▸ **Task to carry out**
Nothing belongs in the answer except the lines of the material that include "Architecture".
[Opening Data for review section]
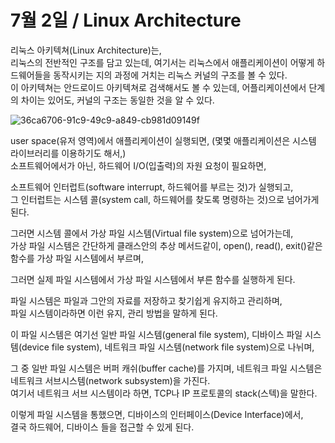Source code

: # 7월 2일 / Linux Architecture

리눅스 아키텍쳐(Linux Architecture)는,  
리눅스의 전반적인 구조를 담고 있는데, 여기서는 리눅스에서 애플리케이션이 어떻게 하드웨어들을 동작시키는 지의 과정에 거치는 리눅스 커널의 구조를 볼 수 있다.  
이 아키텍쳐는 안드로이드 아키텍쳐로 검색해서도 볼 수 있는데, 어플리케이션에서 단계의 차이는 있어도, 커널의 구조는 동일한 것을 알 수 있다.

![36ca6706-91c9-49c9-a849-cb981d09149f](https://user-images.githubusercontent.com/48408417/86352352-a0653d00-bca0-11ea-8965-d382c0d0a959.png)

user space(유저 영역)에서 애플리케이션이 실행되면, (몇몇 애플리케이션은 시스템 라이브러리를 이용하기도 해서,)  
소프트웨어에서가 아닌, 하드웨어 I/O(입출력)의 자원 요청이 필요하면, 

소프트웨어 인터럽트(software interrupt, 하드웨어를 부르는 것)가 실행되고,  
그 인터럽트는 시스템 콜(system call, 하드웨어를 찾도록 명령하는 것)으로 넘어가게 된다.

그러면 시스템 콜에서 가상 파일 시스템(Virtual file system)으로 넘어가는데,  
가상 파일 시스템은 간단하게 클래스안의 추상 메서드같이, open(), read(), exit()같은 함수를 가상 파일 시스템에서 부르며,  

그러면 실제 파일 시스템에서 가상 파일 시스템에서 부른 함수를 실행하게 된다.

파일 시스템은 파일과 그안의 자료를 저장하고 찾기쉽게 유지하고 관리하며,  
파일 시스템이라하면 이런 유지, 관리 방법을 말하게 된다.

이 파일 시스템은 여기선 일반 파일 시스템(general file system), 디바이스 파일 시스템(device file system), 네트워크 파일 시스템(network file system)으로 나뉘며, 

그 중 일반 파일 시스템은 버퍼 캐쉬(buffer cache)를 가지며, 네트워크 파일 시스템은 네트워크 서브시스템(network subsystem)을 가진다.  
여기서 네트워크 서브 시스템이라 하면, TCP나 IP 프로토콜의 stack(스텍)을 말한다.

이렇게 파일 시스템을 통했으면, 디바이스의 인터페이스(Device Interface)에서,  
결국 하드웨어, 디바이스 들을 접근할 수 있게 된다.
[Closing Data for review section]
▸ **Exercise answer**
: # 7월 2일 / Linux Architecture
리눅스 아키텍쳐(Linux Architecture)는,  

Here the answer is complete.